The proceedings explore knowledge organization systems and their role in knowledge organization, knowledge sharing, and information searching.

The papers cover a wide range of topics related to knowledge transfer, representation, concepts and conceptualization, social tagging, domain analysis, music classification, fiction genres, museum organization. The papers discuss theoretical issues related to knowledge organization and the design, development and implementation of knowledge organizing systems as well as practical considerations and solutions in the application of knowledge organization theory.
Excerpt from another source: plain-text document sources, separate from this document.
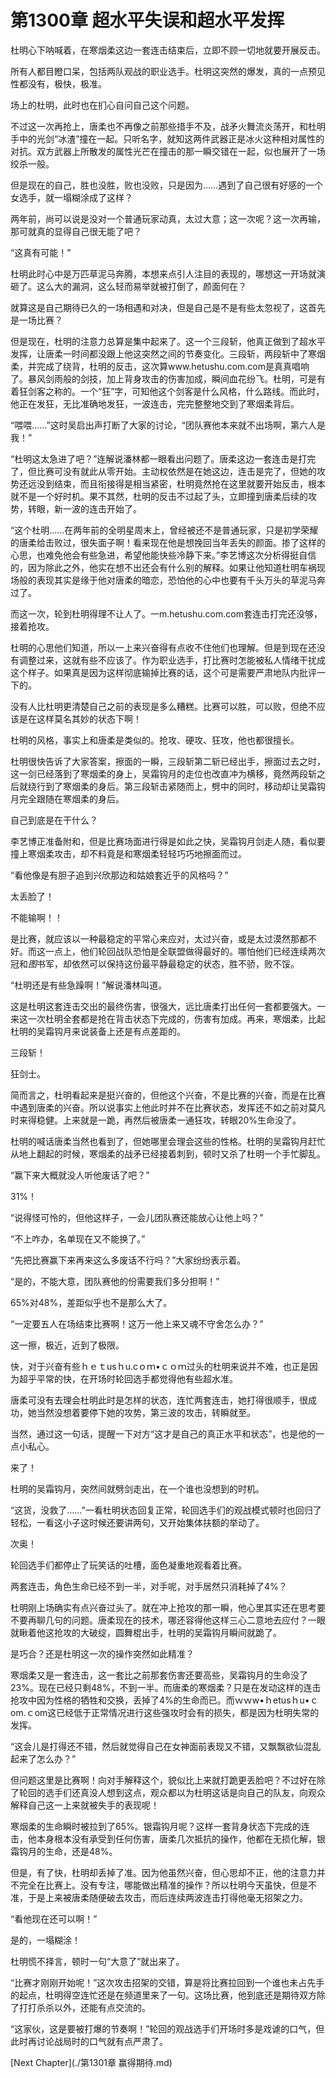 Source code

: # 第1300章 超水平失误和超水平发挥

杜明心下呐喊着，在寒烟柔这边一套连击结束后，立即不顾一切地就要开展反击。

所有人都目瞪口呆，包括两队观战的职业选手。杜明这突然的爆发，真的一点预见性都没有，极快，极准。

场上的杜明，此时也在扪心自问自己这个问题。

不过这一次再抢上，唐柔也不再像之前那些措手不及，战矛火舞流炎荡开，和杜明手中的光剑“冰渣”撞在一起。只听名字，就知这两件武器正是冰火这种相对属性的对抗。双方武器上所散发的属性光芒在撞击的那一瞬交错在一起，似也展开了一场绞杀一般。

但是现在的自己，胜也没胜，败也没败，只是因为……遇到了自己很有好感的一个女选手，就一塌糊涂成了这样？

两年前，尚可以说是没对一个普通玩家动真，太过大意；这一次呢？这一次再输，那可就真的显得自己很无能了吧？

“这真有可能！”

杜明此时心中是万匹草泥马奔腾，本想来点引人注目的表现的，哪想这一开场就演砸了。这么大的漏洞，这么轻而易举就被打倒了，颜面何在？

就算这是自己期待已久的一场相遇和对决，但是自己是不是有些太忽视了，这首先是一场比赛？

但是现在，杜明的注意力总算是集中起来了。这一个三段斩，他真正做到了超水平发挥，让唐柔一时间都没跟上他这突然之间的节奏变化。三段斩，两段斩中了寒烟柔，并完成了绕背，杜明的反击，这次算www.hetushu.com.com是真真唱响了。暴风剑雨般的剑技，加上背身攻击的伤害加成，瞬间血花纷飞。杜明，可是有着狂剑客之称的。一个“狂”字，可知他这个剑客是什么风格，什么路线。而此时，他正在发狂，无比准确地发狂，一波连击，完完整整地交到了寒烟柔背后。

“喂喂……”这时吴启出声打断了大家的讨论，“团队赛他本来就不出场啊，第六人是我！”

“杜明这太急进了吧？”连解说潘林都一眼看出问题了。唐柔这边一套连击是打完了，但比赛可没有就此从零开始。主动权依然是在她这边，连击是完了，但她的攻势还远没到结束，而且衔接得是相当紧密，杜明竟然抢在这里就要开始反击，根本就不是一个好时机。果不其然，杜明的反击不过起了头，立即撞到唐柔后续的攻势，转眼，新一波的连击开始了。

“这个杜明……在两年前的全明星周末上，曾经被还不是普通玩家，只是初学荣耀的唐柔给击败过，很失面子啊！看来现在他是想挽回当年丢失的颜面。掺了这样的心思，也难免他会有些急进，希望他能快些冷静下来。”李艺博这次分析得挺自信的，因为除此之外，他实在想不出还会有什么别的解释。如果让他知道杜明车祸现场般的表现其实是缘于他对唐柔的暗恋，恐怕他的心中也要有千头万头的草泥马奔过了。

而这一次，轮到杜明得理不让人了。一m.hetushu.com.com套连击打完还没够，接着抢攻。

杜明的心思他们知道，所以一上来兴奋得有点收不住他们也理解。但是到现在还没有调整过来，这就有些不应该了。作为职业选手，打比赛时怎能被私人情绪干扰成这个样子。如果真是因为这样彻底输掉比赛的话，这个可是需要严肃地队内批评一下的。

没有人比杜明更清楚自己之前的表现是多么糟糕。比赛可以胜，可以败，但绝不应该是在这样莫名其妙的状态下啊！

杜明的风格，事实上和唐柔是类似的。抢攻、硬攻、狂攻，他也都很擅长。

杜明很快告诉了大家答案，擦面的一瞬，三段斩第二斩已经出手，擦面过去之时，这一剑已经落到了寒烟柔的身上，吴霜钩月的走位也改直冲为横移，竟然两段斩之后就绕行到了寒烟柔的身后。第三段斩击紧随而上，劈中的同时，移动却让吴霜钩月完全跟随在寒烟柔的身后。

自己到底是在干什么？

李艺博正准备附和，但是比赛场面进行得是如此之快，吴霜钩月剑走人随，看似要撞上寒烟柔攻击，却不料竟是和寒烟柔轻轻巧巧地擦面而过。

“看他像是有胆子追到兴欣那边和姑娘套近乎的风格吗？”

太丢脸了！

不能输啊！！

是比赛，就应该以一种最稳定的平常心来应对，太过兴奋，或是太过漠然那都不好。而这一点上，他们轮回战队恐怕是全联盟做得最好的。哪怕他们已经连续两次冠和*图*书军，却依然可以保持这份最平静最稳定的状态，胜不骄，败不馁。

“杜明还是有些急躁啊！”解说潘林叫道。

这是杜明这套连击交出的最终伤害，很强大，远比唐柔打出任何一套都要强大。一来这一次杜明全套都是抢在背击状态下完成的，伤害有加成。再来，寒烟柔，比起杜明的吴霜钩月来说装备上还是有点差距的。

三段斩！

狂剑士。

简而言之，杜明看起来是挺兴奋的，但他这个兴奋，不是比赛的兴奋，而是在比赛中遇到唐柔的兴奋。所以说事实上他此时并不在比赛状态，发挥还不如之前对莫凡时来得稳健。上来就是一跪，再然后被唐柔一通狂攻，转眼20%生命没了。

杜明的喊话唐柔当然也看到了，但她哪里会理会这些的性格。杜明的吴霜钩月赶忙从地上翻起的时候，寒烟柔的战矛已经接着刺到，顿时又杀了杜明一个手忙脚乱。

“赢下来大概就没人听他废话了吧？”

31%！

“说得怪可怜的，但他这样子，一会儿团队赛还能放心让他上吗？”

“不上咋办，名单现在又不能换了。”

“先把比赛赢下来再来这么多废话不行吗？”大家纷纷表示着。

“是的，不能大意，团队赛他的份需要我们多分担啊！”

65%对48%，差距似乎也不是那么大了。

“一定要五人在场结束比赛啊！这万一他上来又魂不守舍怎么办？”

这一擦，极近，近到了极限。

快，对于兴奋有些ｈｅｔusｈu.cｏｍ•ｃｏｍ过头的杜明来说并不难，也正是因为超乎平常的快，在开场时轮回选手都觉得他有些超水准。

唐柔可没有去理会杜明此时是怎样的状态，连忙两套连击，她打得很顺手，很成功，她当然没想着要停下她的攻势，第三波的攻击，转瞬就至。

当然，通过这一句话，提醒一下对方“这才是自己的真正水平和状态”，也是他的一点小私心。

来了！

杜明的吴霜钩月，突然间就劈剑走出，在一个谁也没想到的时机。

“这货，没救了……”一看杜明状态回复正常，轮回选手们的观战模式顿时也回归了轻松，一看这小子这时候还要讲两句，又开始集体扶额的举动了。

次奥！

轮回选手们都停止了玩笑话的吐槽，面色凝重地观看着比赛。

两套连击，角色生命已经不到一半，对手呢，对手居然只消耗掉了4%？

杜明刚上场确实有点兴奋过头了。就在冲上抢攻的那一瞬，他心里其实还在思考要不要再聊几句的问题。唐柔现在的技术，哪还容得他这样三心二意地去应付？一眼就瞅着他这抢攻的大破绽，圆舞棍出手，杜明的吴霜钩月瞬间就跪了。

是巧合？还是杜明这一次的操作突然如此精准？

寒烟柔又是一套连击，这一套比之前那套伤害还要高些，吴霜钩月的生命没了23%。现在已经只剩48%，不到一半。而唐柔的寒烟柔？只是在发动这样的连击抢攻中因为性格的牺牲和交换，丢掉了4%的生命而已。而ｗｗw•ｈetusｈu•ｃom.ｃom这已经低于正常情况进行这些强攻时会有的损失，都是因为杜明失常的发挥。

“这会儿是打得还不错，然后就觉得自己在女神面前表现又不错，又飘飘欲仙混乱起来了怎么办？”

但问题这里是比赛啊！向对手解释这个，貌似比上来就打跪更丢脸吧？不过好在除了轮回的选手们还真没人想到这点，观众都以为杜明这话是向自己的队友，向观众解释自己这一上来就被失手的表现呢！

寒烟柔的生命瞬时被拉到了65%。银霜钩月呢？这样一套背身状态下完成的连击，他本身根本没有承受到任何伤害，唐柔几次抵抗的操作，他都在无损化解，银霜钩月的生命，还是48%。

但是，有了快，杜明却丢掉了准。因为他虽然兴奋，但心思却不正，他的注意力并不完全在比赛上。没有专注，哪能做出精准的操作？所以杜明今天虽快，但是不准，于是上来被唐柔随便破去攻击，而后连续两波连击打得他毫无招架之力。

“看他现在还可以啊！”

是的，一塌糊涂！

杜明慌不择言，顿时一句“大意了”就出来了。

“比赛才刚刚开始呢！”这次攻击招架的交错，算是将比赛拉回到一个谁也未占先手的起点，杜明得空连忙还是在频道里来了一句。这场比赛，他到底还是期待双方除了打打杀杀以外，还能有点交流的。

“这家伙，这是要被打爆的节奏啊！”轮回的观战选手们开场时多是戏谑的口气，但此时再讨论战局时的口气就有点严肃了。



[Next Chapter](./第1301章 赢得期待.md)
Covered is a range of knowledge organization systems from classification systems, thesauri, metadata schemas to ontologies and taxonomies.

Zusammenfassung

Der Tagungsband untersucht Wissensorganisationssysteme und ihre Rolle bei der Wissensorganisation, dem Wissensaustausch und der Informationssuche. Die Beiträge decken ein breites Spektrum von Themen ab, die mit Wissenstransfer, Repräsentation, Konzeptualisierung, Social Tagging, Domänenanalyse, Musikklassifizierung, Fiktionsgenres und Museumsorganisation zu tun haben. In den Beiträgen werden theoretische Fragen der Wissensorganisation und des Designs, der Entwicklung und Implementierung von Systemen zur Wissensorganisation sowie praktische Überlegungen und Lösungen bei der Anwendung der Theorie der Wissensorganisation diskutiert. Es wird eine Reihe von Wissensorganisationssystemen behandelt, von Klassifikationssystemen, Thesauri, Metadatenschemata bis hin zu Ontologien und Taxonomien.